» What is required: Search the entries below for "specifikus". Report each line where it occurs.

Plain-text document sources
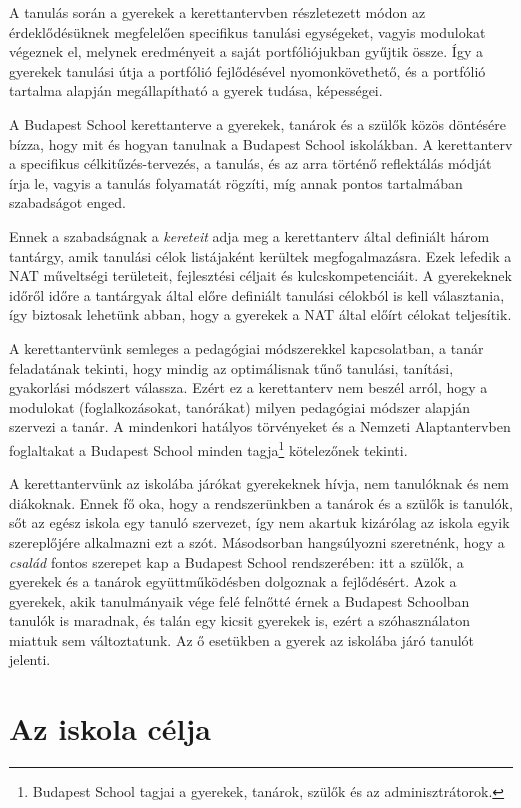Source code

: A tanulás során a gyerekek a kerettantervben részletezett módon az érdeklődésüknek megfelelően specifikus tanulási egységeket, vagyis modulokat végeznek el, melynek eredményeit a saját portfóliójukban gyűjtik össze. Így a gyerekek tanulási útja a portfólió fejlődésével nyomonkövethető, és a portfólió tartalma alapján megállapítható a gyerek tudása, képességei.

A Budapest School kerettanterve a gyerekek, tanárok és a szülők közös döntésére bízza, hogy mit és hogyan tanulnak a Budapest School iskolákban. A kerettanterv a specifikus célkitűzés-tervezés, a tanulás, és az arra történő reflektálás módját írja le, vagyis a tanulás folyamatát rögzíti, míg annak pontos tartalmában szabadságot enged.

Ennek a szabadságnak a \emph{kereteit} adja meg a kerettanterv által definiált három tantárgy, amik tanulási célok listájaként kerültek megfogalmazásra. Ezek lefedik a NAT műveltségi területeit, fejlesztési céljait és kulcskompetenciáit. A gyerekeknek időről időre a tantárgyak által előre definiált tanulási célokból is kell választania, így biztosak lehetünk abban, hogy a gyerekek a NAT által előírt célokat teljesítik. 

A kerettantervünk semleges a pedagógiai módszerekkel kapcsolatban, a tanár feladatának tekinti, hogy mindig az optimálisnak tűnő tanulási, tanítási, gyakorlási módszert válassza. Ezért ez a kerettanterv nem beszél arról, hogy a modulokat (foglalkozásokat, tanórákat) milyen pedagógiai módszer alapján szervezi a tanár. A mindenkori hatályos törvényeket és a Nemzeti Alaptantervben foglaltakat a Budapest School minden tagja\footnote{Budapest School tagjai a gyerekek, tanárok, szülők és az adminisztrátorok.} kötelezőnek tekinti.

A kerettantervünk az iskolába járókat gyerekeknek hívja, nem tanulóknak és nem diákoknak. Ennek fő oka, hogy a rendszerünkben a tanárok és a szülők is tanulók, sőt az egész iskola egy tanuló szervezet, így nem akartuk  kizárólag az iskola egyik szereplőjére alkalmazni ezt a szót. Másodsorban hangsúlyozni szeretnénk, hogy a \emph{család} fontos szerepet kap a Budapest School rendszerében: itt a szülők, a gyerekek és a tanárok együttműködésben dolgoznak a fejlődésért. Azok a gyerekek, akik tanulmányaik vége felé felnőtté érnek a Budapest Schoolban tanulók is maradnak, és talán egy kicsit gyerekek is, ezért a szóhasználaton miattuk sem változtatunk. Az ő esetükben a gyerek az iskolába járó tanulót jelenti.

\section{Az iskola célja}

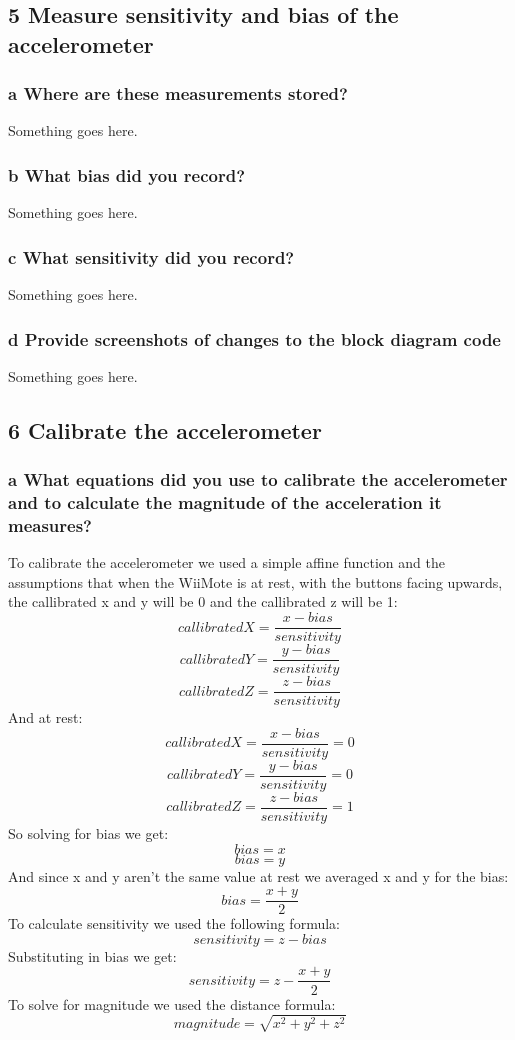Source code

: \documentclass[10pt,a4paper]{article}
\begin{document}
  \subsection*{5 Measure sensitivity and bias of the accelerometer}
    \subsubsection*{a Where are these measurements stored?}
      Something goes here.
    \subsubsection*{b What bias did you record?}
      Something goes here.
    \subsubsection*{c What sensitivity did you record?}
      Something goes here.
    \subsubsection*{d Provide screenshots of changes to the block diagram code}
      Something goes here.
  \subsection*{6 Calibrate the accelerometer}
    \subsubsection*{a What equations did you use to calibrate the accelerometer and to calculate the magnitude of the acceleration it measures?}
      To calibrate the accelerometer we used a simple affine function and the assumptions that when the WiiMote is at rest, with the buttons facing upwards, the callibrated x and y will be 0 and the callibrated z will be 1: 
        \[callibratedX = \frac{x - bias}{sensitivity}\] 
        \[callibratedY = \frac{y - bias}{sensitivity}\] 
        \[callibratedZ = \frac{z - bias}{sensitivity}\] 
      And at rest:
        \[callibratedX = \frac{x - bias}{sensitivity} = 0\] 
        \[callibratedY = \frac{y - bias}{sensitivity} = 0\] 
        \[callibratedZ = \frac{z - bias}{sensitivity} = 1\] 
      So solving for bias we get:
        \[bias = x\]
        \[bias = y\]
      And since x and y aren't the same value at rest we averaged x and y for the bias:
        \[bias = \frac{x + y}{2}\]
      To calculate sensitivity we used the following formula:
        \[sensitivity = z - bias\]
      Substituting in bias we get:
        \[sensitivity = z - \frac{x + y}{2}\]
      To solve for magnitude we used the distance formula:
        \[magnitude = \sqrt{x^2 + y^2 + z^2}\]
\end{document}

» Your solution:
: A tanulás során a gyerekek a kerettantervben részletezett módon az érdeklődésüknek megfelelően specifikus tanulási egységeket, vagyis modulokat végeznek el, melynek eredményeit a saját portfóliójukban gyűjtik össze. Így a gyerekek tanulási útja a portfólió fejlődésével nyomonkövethető, és a portfólió tartalma alapján megállapítható a gyerek tudása, képességei.
A Budapest School kerettanterve a gyerekek, tanárok és a szülők közös döntésére bízza, hogy mit és hogyan tanulnak a Budapest School iskolákban. A kerettanterv a specifikus célkitűzés-tervezés, a tanulás, és az arra történő reflektálás módját írja le, vagyis a tanulás folyamatát rögzíti, míg annak pontos tartalmában szabadságot enged.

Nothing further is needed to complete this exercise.